Subsequently, Khan created the Rajasthan Administrative Services (RAS) Tutor, with 6,000 questions. Another major app is the Staff Selection Commission (SSC) Examination app with 3,000-plus questions, divided into Mental Ability, English, Mathematical Equations and Current General Knowledge.
These apps are equipped with a feedback and a report-a-question system, through which users can easily interact with him. “If I post a wrong question, it can be rectified soon,” Khan explains, “because I am not the master of all subjects.”
In order to fulfill the demands of his own creations, Khan is up and at work between 5 a.m. and 7 a.m.
He reads various e-papers and selects questions to update the apps. “If I don’t update questions even one day, the students start checking if there is something wrong with their phones,” quips Khan.
Khan’s work has been expanding organically. Six months ago, on the request of a Delhi-based lady named Monica Sharma, Khan made the Picture Book app supported by 500 images, with text in both English and Hindi.
Imran with his two daughters, Samiya (right) and Saniya
His colleagues use this app in their schools too and students love it as well. Finding that there are many apps in English but very few in Hindi, Khan focuses his efforts on filling that gap.
All of Khan’s apps are available on Playstore. Ninety-eight percent of the users are Indians, and the rest are countries like Saudi Arabia, Canada, the UK, the USA and Australia.

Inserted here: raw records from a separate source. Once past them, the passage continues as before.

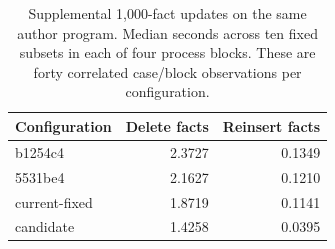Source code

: \begin{table}[ht]
\caption{Supplemental 1,000-fact updates on the same author program. Median seconds across ten fixed subsets in each of four process blocks. These are forty correlated case/block observations per configuration.}
\label{tab:zodiac-facts}
\centering\small
\begin{tabular}{@{}lrr@{}}
\toprule
Configuration & Delete facts & Reinsert facts \\
\midrule
b1254c4 & 2.3727 & 0.1349 \\
5531be4 & 2.1627 & 0.1210 \\
current-fixed & 1.8719 & 0.1141 \\
candidate & 1.4258 & 0.0395 \\
\bottomrule
\end{tabular}
\end{table}
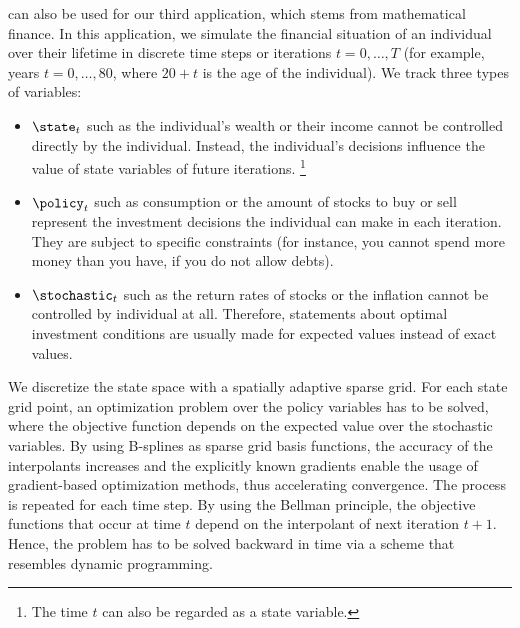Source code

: 
\label{chap:80finance}

can also be used for our third application,
which stems from mathematical finance.
In this application, we simulate the financial situation of an individual
over their lifetime in discrete time steps or iterations $t = 0, \dotsc, T$
(for example, years $t = 0, \dotsc, 80$, where $20+t$ is the age
of the individual).
We track three types of variables:

\begin{itemize}
  \item
   $\state_t$
  such as the individual's wealth or their income
  cannot be controlled directly by the individual.
  Instead, the individual's decisions influence the value of
  state variables of future iterations.%
  \footnote{%
    The time $t$ can also be regarded as a state variable.%
  }
  
  \item
   $\policy_t$
  such as consumption or the amount of stocks to buy or sell
  represent the investment decisions the individual can make in
  each iteration.
  They are subject to specific constraints
  (for instance, you cannot spend more money than you have,
  if you do not allow debts).
  
  \item
   $\stochastic_t$
  such as the return rates of stocks or the inflation
  cannot be controlled by individual at all.
  Therefore, statements about optimal investment conditions
  are usually made for expected values instead of exact values.
\end{itemize}

We discretize the state space with a spatially adaptive sparse grid.
For each state grid point, an optimization problem over the policy
variables has to be solved, where the objective function depends
on the expected value over the stochastic variables.
By using B-splines as sparse grid basis functions,
the accuracy of the interpolants increases and
the explicitly known gradients enable the usage of
gradient-based optimization methods, thus accelerating convergence.
The process is repeated for each time step.
By using the Bellman principle, the objective functions that
occur at time $t$ depend on the interpolant of next iteration $t+1$.
Hence, the problem has to be solved backward in time
via a scheme that resembles dynamic programming.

Khan’s selfless and long-lasting engagement with apps has resulted in more than 3 million downloads and reaching 3-4 billion plus daily users. The amazing part is that all the apps are free and offline-supported, so one doesn’t need to depend on the Internet.
Khan’s mission doesn’t end here. This father of two girls – Samiya and Saniya – and a son Junaid, dreams king-size. He wants to maximize the use of Information Technology (IT) to bridge the gap between rural and urban areas.
“There are many intelligent students in rural areas, who need guidance and opportunity,” he says. “The future of India lies in the hands of the students in rural areas.”
That is what the Prime Minister probably meant on that evening at Wembley. But at that time, Khan couldn’t believe it - he saw the video footage 3-4 times on YouTube to make sure.
“I am a teacher and what I have done is my duty,” he says. “My efforts are small, but Prime Minister Narendra Modi made them big.”
Only partly true, that. Greatness is as greatness does, after all - Khan has proven that.